Locate the lines of the listing below that hold "Channel", then copy each of them.

■ ■ ■

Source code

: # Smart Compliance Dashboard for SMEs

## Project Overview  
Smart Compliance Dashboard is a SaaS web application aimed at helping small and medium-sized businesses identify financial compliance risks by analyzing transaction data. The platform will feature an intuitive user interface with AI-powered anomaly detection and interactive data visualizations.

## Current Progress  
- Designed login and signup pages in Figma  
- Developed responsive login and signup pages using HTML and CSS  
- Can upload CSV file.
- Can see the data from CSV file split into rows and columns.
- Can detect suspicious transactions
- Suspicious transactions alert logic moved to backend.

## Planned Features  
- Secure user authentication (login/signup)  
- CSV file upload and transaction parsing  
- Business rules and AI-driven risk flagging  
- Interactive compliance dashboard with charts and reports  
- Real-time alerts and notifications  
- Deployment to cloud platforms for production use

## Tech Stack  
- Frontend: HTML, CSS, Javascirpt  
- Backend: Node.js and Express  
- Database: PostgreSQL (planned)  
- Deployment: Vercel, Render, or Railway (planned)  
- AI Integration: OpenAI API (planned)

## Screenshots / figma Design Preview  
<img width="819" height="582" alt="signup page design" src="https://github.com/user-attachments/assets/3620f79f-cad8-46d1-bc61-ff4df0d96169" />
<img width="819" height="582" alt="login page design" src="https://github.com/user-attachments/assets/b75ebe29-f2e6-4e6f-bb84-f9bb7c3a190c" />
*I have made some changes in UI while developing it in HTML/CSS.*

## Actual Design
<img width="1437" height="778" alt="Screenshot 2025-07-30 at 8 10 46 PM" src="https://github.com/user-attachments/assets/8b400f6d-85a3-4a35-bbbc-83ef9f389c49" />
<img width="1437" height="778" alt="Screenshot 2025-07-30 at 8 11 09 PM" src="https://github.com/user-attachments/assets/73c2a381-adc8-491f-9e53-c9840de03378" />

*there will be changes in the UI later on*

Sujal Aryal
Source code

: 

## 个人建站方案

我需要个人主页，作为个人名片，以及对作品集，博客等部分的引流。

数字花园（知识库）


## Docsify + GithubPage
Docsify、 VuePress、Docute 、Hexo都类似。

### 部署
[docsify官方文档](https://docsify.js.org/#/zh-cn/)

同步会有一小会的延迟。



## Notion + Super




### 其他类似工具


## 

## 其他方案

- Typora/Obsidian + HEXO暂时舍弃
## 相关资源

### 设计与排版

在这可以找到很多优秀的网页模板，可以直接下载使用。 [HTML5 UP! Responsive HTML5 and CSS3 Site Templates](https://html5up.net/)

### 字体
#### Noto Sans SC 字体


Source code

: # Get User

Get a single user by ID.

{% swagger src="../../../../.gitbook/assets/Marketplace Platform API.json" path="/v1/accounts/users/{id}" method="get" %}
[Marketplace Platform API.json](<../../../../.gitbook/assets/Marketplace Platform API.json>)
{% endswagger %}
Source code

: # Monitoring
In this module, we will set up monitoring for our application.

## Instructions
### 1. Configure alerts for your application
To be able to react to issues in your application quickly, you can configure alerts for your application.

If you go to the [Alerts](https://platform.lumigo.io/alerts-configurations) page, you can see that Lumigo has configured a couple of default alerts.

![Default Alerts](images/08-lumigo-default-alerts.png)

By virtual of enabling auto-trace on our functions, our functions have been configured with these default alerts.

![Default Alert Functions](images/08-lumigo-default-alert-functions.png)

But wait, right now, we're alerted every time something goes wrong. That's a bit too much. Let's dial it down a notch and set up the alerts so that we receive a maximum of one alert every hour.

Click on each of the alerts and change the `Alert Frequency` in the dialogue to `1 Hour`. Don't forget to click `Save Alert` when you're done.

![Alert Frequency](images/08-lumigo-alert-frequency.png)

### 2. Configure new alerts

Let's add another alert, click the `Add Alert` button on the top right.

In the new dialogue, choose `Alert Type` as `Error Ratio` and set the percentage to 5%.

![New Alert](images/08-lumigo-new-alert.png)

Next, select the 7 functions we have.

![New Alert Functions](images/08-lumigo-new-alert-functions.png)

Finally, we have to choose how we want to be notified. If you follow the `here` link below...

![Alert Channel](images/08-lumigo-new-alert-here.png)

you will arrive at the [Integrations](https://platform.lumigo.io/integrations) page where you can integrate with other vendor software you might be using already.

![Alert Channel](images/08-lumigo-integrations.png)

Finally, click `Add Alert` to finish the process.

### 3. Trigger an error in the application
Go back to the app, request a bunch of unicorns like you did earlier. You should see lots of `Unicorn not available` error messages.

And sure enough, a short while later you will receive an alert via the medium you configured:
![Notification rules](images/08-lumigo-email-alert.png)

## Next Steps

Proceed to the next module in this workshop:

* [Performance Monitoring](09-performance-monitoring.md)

■ ■ ■

• [Finished exercise]:
![Alert Channel](images/08-lumigo-new-alert-here.png)
![Alert Channel](images/08-lumigo-integrations.png)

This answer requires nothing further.